→ Task goal:
Leave the images out. Give every line below again, precisely.
═════ Data shown
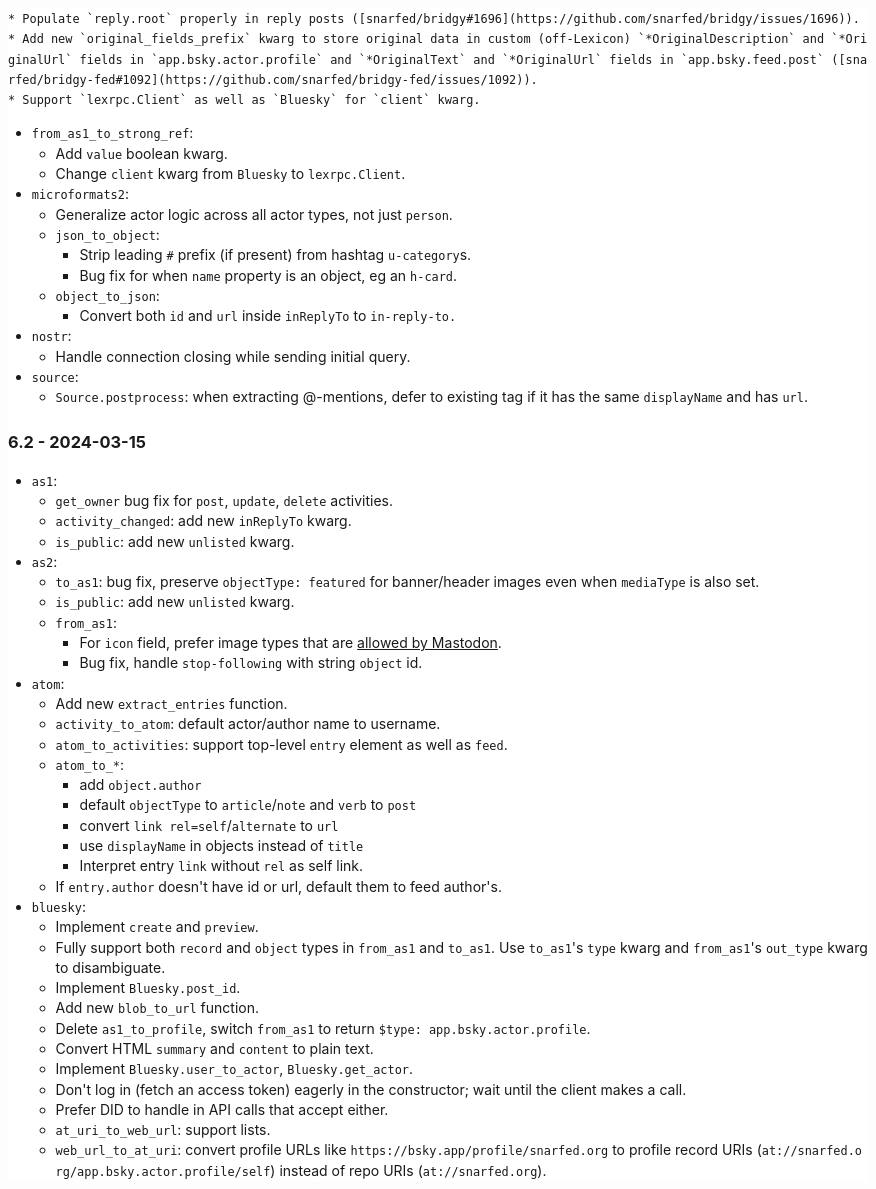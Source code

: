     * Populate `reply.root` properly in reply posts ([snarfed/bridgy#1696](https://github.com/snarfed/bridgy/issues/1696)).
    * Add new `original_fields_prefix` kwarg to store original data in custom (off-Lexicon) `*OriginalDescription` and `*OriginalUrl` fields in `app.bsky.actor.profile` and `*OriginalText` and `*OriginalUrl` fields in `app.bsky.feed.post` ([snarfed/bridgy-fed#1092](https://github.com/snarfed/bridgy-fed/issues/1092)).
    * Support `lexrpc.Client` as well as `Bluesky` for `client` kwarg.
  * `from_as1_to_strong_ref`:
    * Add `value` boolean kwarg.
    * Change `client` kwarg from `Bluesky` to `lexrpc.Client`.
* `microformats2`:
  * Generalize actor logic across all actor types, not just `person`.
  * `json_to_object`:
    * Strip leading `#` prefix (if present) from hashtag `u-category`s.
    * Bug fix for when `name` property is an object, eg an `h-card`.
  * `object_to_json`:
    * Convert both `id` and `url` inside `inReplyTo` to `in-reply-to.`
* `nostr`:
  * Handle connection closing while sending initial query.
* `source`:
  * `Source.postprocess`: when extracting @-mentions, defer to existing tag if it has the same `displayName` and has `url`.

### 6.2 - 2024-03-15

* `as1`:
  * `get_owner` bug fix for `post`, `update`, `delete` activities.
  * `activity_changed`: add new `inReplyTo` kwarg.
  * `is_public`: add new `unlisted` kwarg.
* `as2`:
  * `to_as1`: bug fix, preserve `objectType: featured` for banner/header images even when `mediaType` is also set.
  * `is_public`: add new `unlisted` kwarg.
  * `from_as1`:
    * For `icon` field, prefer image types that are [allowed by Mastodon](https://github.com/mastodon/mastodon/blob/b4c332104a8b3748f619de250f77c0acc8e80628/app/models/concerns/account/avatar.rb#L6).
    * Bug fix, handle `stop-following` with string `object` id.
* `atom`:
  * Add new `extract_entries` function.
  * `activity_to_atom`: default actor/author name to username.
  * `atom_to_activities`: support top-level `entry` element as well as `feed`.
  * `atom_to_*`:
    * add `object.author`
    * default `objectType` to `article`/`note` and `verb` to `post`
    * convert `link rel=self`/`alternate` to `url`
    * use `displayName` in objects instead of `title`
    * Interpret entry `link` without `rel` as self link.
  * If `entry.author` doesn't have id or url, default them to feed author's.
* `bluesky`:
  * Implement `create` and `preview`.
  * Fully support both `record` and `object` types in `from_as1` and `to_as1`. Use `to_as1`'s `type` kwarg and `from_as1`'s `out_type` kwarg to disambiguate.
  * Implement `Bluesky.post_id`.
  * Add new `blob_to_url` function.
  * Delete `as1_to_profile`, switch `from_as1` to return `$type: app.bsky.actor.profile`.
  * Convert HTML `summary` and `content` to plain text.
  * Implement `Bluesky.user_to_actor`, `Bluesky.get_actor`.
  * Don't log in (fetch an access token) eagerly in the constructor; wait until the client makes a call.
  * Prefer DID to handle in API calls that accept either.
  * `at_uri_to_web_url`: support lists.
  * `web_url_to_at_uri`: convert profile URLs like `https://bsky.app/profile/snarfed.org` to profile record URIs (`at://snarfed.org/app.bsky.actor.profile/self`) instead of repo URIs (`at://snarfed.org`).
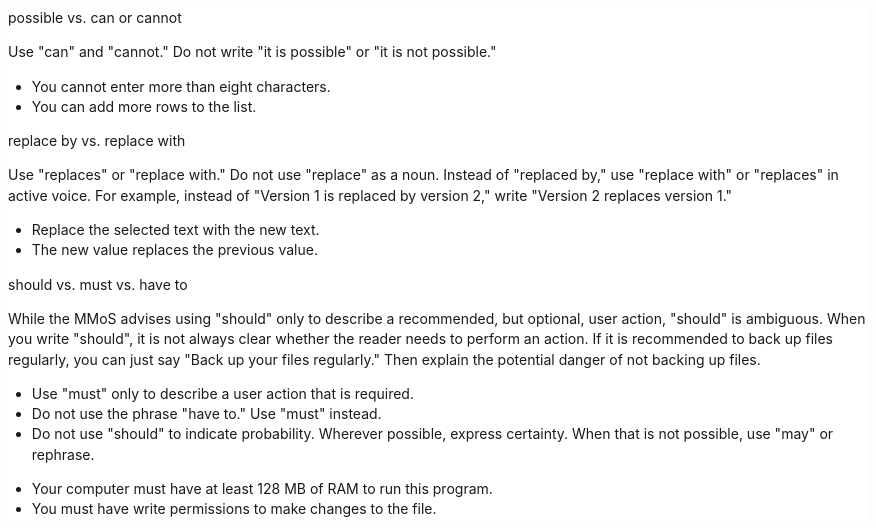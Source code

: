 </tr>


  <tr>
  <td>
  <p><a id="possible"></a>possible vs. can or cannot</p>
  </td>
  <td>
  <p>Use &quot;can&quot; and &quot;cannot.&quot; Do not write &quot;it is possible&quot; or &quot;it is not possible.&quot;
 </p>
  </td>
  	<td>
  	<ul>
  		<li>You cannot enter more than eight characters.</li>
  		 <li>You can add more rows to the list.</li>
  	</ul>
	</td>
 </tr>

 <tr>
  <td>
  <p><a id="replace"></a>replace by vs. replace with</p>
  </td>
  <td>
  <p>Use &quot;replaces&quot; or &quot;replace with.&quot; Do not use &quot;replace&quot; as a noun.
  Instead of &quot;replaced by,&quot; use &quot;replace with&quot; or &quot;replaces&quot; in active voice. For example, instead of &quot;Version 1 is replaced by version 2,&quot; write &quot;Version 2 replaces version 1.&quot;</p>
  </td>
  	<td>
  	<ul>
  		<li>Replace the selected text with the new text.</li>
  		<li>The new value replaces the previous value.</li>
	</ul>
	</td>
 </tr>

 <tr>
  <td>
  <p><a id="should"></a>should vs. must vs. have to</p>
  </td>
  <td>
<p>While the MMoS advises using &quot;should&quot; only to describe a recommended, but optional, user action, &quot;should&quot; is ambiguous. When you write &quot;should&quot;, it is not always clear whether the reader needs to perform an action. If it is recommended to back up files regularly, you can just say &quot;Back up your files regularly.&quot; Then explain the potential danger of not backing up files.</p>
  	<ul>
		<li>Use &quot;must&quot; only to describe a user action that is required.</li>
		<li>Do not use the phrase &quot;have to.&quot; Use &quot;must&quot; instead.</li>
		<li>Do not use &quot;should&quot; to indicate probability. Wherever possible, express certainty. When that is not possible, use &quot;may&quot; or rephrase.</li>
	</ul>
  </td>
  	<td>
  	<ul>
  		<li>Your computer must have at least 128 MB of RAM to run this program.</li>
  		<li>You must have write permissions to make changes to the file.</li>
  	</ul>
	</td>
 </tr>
══════════
→ Output of the task:
Source code

:     * Populate `reply.root` properly in reply posts ([snarfed/bridgy#1696](https://github.com/snarfed/bridgy/issues/1696)).
    * Add new `original_fields_prefix` kwarg to store original data in custom (off-Lexicon) `*OriginalDescription` and `*OriginalUrl` fields in `app.bsky.actor.profile` and `*OriginalText` and `*OriginalUrl` fields in `app.bsky.feed.post` ([snarfed/bridgy-fed#1092](https://github.com/snarfed/bridgy-fed/issues/1092)).
    * Support `lexrpc.Client` as well as `Bluesky` for `client` kwarg.
  * `from_as1_to_strong_ref`:
    * Add `value` boolean kwarg.
    * Change `client` kwarg from `Bluesky` to `lexrpc.Client`.
* `microformats2`:
  * Generalize actor logic across all actor types, not just `person`.
  * `json_to_object`:
    * Strip leading `#` prefix (if present) from hashtag `u-category`s.
    * Bug fix for when `name` property is an object, eg an `h-card`.
  * `object_to_json`:
    * Convert both `id` and `url` inside `inReplyTo` to `in-reply-to.`
* `nostr`:
  * Handle connection closing while sending initial query.
* `source`:
  * `Source.postprocess`: when extracting @-mentions, defer to existing tag if it has the same `displayName` and has `url`.

### 6.2 - 2024-03-15

* `as1`:
  * `get_owner` bug fix for `post`, `update`, `delete` activities.
  * `activity_changed`: add new `inReplyTo` kwarg.
  * `is_public`: add new `unlisted` kwarg.
* `as2`:
  * `to_as1`: bug fix, preserve `objectType: featured` for banner/header images even when `mediaType` is also set.
  * `is_public`: add new `unlisted` kwarg.
  * `from_as1`:
    * For `icon` field, prefer image types that are [allowed by Mastodon](https://github.com/mastodon/mastodon/blob/b4c332104a8b3748f619de250f77c0acc8e80628/app/models/concerns/account/avatar.rb#L6).
    * Bug fix, handle `stop-following` with string `object` id.
* `atom`:
  * Add new `extract_entries` function.
  * `activity_to_atom`: default actor/author name to username.
  * `atom_to_activities`: support top-level `entry` element as well as `feed`.
  * `atom_to_*`:
    * add `object.author`
    * default `objectType` to `article`/`note` and `verb` to `post`
    * convert `link rel=self`/`alternate` to `url`
    * use `displayName` in objects instead of `title`
    * Interpret entry `link` without `rel` as self link.
  * If `entry.author` doesn't have id or url, default them to feed author's.
* `bluesky`:
  * Implement `create` and `preview`.
  * Fully support both `record` and `object` types in `from_as1` and `to_as1`. Use `to_as1`'s `type` kwarg and `from_as1`'s `out_type` kwarg to disambiguate.
  * Implement `Bluesky.post_id`.
  * Add new `blob_to_url` function.
  * Delete `as1_to_profile`, switch `from_as1` to return `$type: app.bsky.actor.profile`.
  * Convert HTML `summary` and `content` to plain text.
  * Implement `Bluesky.user_to_actor`, `Bluesky.get_actor`.
  * Don't log in (fetch an access token) eagerly in the constructor; wait until the client makes a call.
  * Prefer DID to handle in API calls that accept either.
  * `at_uri_to_web_url`: support lists.
  * `web_url_to_at_uri`: convert profile URLs like `https://bsky.app/profile/snarfed.org` to profile record URIs (`at://snarfed.org/app.bsky.actor.profile/self`) instead of repo URIs (`at://snarfed.org`).
Source code

: </tr>


  <tr>
  <td>
  <p><a id="possible"></a>possible vs. can or cannot</p>
  </td>
  <td>
  <p>Use &quot;can&quot; and &quot;cannot.&quot; Do not write &quot;it is possible&quot; or &quot;it is not possible.&quot;
 </p>
  </td>
  	<td>
  	<ul>
  		<li>You cannot enter more than eight characters.</li>
  		 <li>You can add more rows to the list.</li>
  	</ul>
	</td>
 </tr>

 <tr>
  <td>
  <p><a id="replace"></a>replace by vs. replace with</p>
  </td>
  <td>
  <p>Use &quot;replaces&quot; or &quot;replace with.&quot; Do not use &quot;replace&quot; as a noun.
  Instead of &quot;replaced by,&quot; use &quot;replace with&quot; or &quot;replaces&quot; in active voice. For example, instead of &quot;Version 1 is replaced by version 2,&quot; write &quot;Version 2 replaces version 1.&quot;</p>
  </td>
  	<td>
  	<ul>
  		<li>Replace the selected text with the new text.</li>
  		<li>The new value replaces the previous value.</li>
	</ul>
	</td>
 </tr>

 <tr>
  <td>
  <p><a id="should"></a>should vs. must vs. have to</p>
  </td>
  <td>
<p>While the MMoS advises using &quot;should&quot; only to describe a recommended, but optional, user action, &quot;should&quot; is ambiguous. When you write &quot;should&quot;, it is not always clear whether the reader needs to perform an action. If it is recommended to back up files regularly, you can just say &quot;Back up your files regularly.&quot; Then explain the potential danger of not backing up files.</p>
  	<ul>
		<li>Use &quot;must&quot; only to describe a user action that is required.</li>
		<li>Do not use the phrase &quot;have to.&quot; Use &quot;must&quot; instead.</li>
		<li>Do not use &quot;should&quot; to indicate probability. Wherever possible, express certainty. When that is not possible, use &quot;may&quot; or rephrase.</li>
	</ul>
  </td>
  	<td>
  	<ul>
  		<li>Your computer must have at least 128 MB of RAM to run this program.</li>
  		<li>You must have write permissions to make changes to the file.</li>
  	</ul>
	</td>
 </tr>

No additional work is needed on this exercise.